Exercise goal =>
Please return the lines of the data that contain "apache".

Input data =>
BEGIN
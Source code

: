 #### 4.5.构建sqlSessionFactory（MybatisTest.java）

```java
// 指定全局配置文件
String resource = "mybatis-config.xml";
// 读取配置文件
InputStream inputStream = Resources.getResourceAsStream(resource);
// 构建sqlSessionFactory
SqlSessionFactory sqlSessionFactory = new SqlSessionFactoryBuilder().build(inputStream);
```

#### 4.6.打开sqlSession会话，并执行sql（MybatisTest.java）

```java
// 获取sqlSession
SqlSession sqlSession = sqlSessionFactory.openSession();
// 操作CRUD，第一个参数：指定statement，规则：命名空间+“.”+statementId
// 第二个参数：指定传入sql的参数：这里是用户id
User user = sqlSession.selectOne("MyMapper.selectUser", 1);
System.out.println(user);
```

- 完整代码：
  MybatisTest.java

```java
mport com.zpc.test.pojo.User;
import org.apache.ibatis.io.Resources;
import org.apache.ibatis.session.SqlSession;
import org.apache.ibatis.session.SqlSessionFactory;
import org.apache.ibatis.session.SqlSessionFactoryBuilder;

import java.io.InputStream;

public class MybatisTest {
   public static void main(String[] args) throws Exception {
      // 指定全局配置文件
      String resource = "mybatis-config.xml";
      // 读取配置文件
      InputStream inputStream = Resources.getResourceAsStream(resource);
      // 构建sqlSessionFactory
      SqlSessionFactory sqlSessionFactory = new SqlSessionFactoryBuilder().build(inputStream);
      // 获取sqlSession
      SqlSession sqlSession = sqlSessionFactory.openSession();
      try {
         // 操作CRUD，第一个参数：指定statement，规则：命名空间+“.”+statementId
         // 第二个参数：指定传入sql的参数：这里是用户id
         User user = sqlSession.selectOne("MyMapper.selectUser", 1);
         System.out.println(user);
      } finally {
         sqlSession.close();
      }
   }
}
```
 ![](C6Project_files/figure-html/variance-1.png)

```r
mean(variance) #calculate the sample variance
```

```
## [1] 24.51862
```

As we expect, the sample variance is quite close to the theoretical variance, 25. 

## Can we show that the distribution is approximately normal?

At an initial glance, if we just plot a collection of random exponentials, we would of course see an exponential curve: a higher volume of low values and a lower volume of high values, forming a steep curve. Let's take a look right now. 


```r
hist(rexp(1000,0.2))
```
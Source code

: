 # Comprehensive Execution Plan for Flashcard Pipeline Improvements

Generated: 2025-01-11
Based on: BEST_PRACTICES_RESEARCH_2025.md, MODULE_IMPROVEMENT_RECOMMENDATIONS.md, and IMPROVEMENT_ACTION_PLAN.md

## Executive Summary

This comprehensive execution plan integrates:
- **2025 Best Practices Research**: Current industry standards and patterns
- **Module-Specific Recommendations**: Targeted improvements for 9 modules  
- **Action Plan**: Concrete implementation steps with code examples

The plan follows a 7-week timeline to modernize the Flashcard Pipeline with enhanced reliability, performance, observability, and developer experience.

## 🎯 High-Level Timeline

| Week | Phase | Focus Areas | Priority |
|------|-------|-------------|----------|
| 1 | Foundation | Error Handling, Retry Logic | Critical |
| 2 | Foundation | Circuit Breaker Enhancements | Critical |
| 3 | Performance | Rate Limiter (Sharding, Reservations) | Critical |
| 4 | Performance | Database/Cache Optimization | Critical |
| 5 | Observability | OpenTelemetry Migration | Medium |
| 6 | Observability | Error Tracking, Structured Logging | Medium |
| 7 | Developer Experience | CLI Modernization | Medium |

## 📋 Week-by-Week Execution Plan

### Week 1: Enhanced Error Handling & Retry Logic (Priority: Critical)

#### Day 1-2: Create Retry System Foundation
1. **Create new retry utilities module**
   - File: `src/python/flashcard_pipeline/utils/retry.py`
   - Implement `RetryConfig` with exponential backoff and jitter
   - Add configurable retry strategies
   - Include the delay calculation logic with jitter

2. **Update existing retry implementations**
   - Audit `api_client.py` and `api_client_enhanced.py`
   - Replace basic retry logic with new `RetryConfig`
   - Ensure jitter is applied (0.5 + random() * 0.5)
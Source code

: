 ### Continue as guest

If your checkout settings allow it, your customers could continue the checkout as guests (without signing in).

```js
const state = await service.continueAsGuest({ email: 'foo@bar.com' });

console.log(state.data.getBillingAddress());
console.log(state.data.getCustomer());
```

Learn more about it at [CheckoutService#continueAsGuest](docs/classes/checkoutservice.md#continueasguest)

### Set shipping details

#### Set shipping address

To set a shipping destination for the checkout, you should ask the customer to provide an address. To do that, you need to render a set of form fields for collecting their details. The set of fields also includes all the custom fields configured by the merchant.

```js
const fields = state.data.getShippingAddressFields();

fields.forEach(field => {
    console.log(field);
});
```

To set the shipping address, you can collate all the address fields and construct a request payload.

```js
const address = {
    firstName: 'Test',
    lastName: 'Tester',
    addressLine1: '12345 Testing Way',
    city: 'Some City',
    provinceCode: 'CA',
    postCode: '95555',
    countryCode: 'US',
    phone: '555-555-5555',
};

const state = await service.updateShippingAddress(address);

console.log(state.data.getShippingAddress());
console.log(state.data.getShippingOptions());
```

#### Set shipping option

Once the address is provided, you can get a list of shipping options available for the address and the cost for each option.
END
Result =>
import org.apache.ibatis.io.Resources;
import org.apache.ibatis.session.SqlSession;
import org.apache.ibatis.session.SqlSessionFactory;
import org.apache.ibatis.session.SqlSessionFactoryBuilder;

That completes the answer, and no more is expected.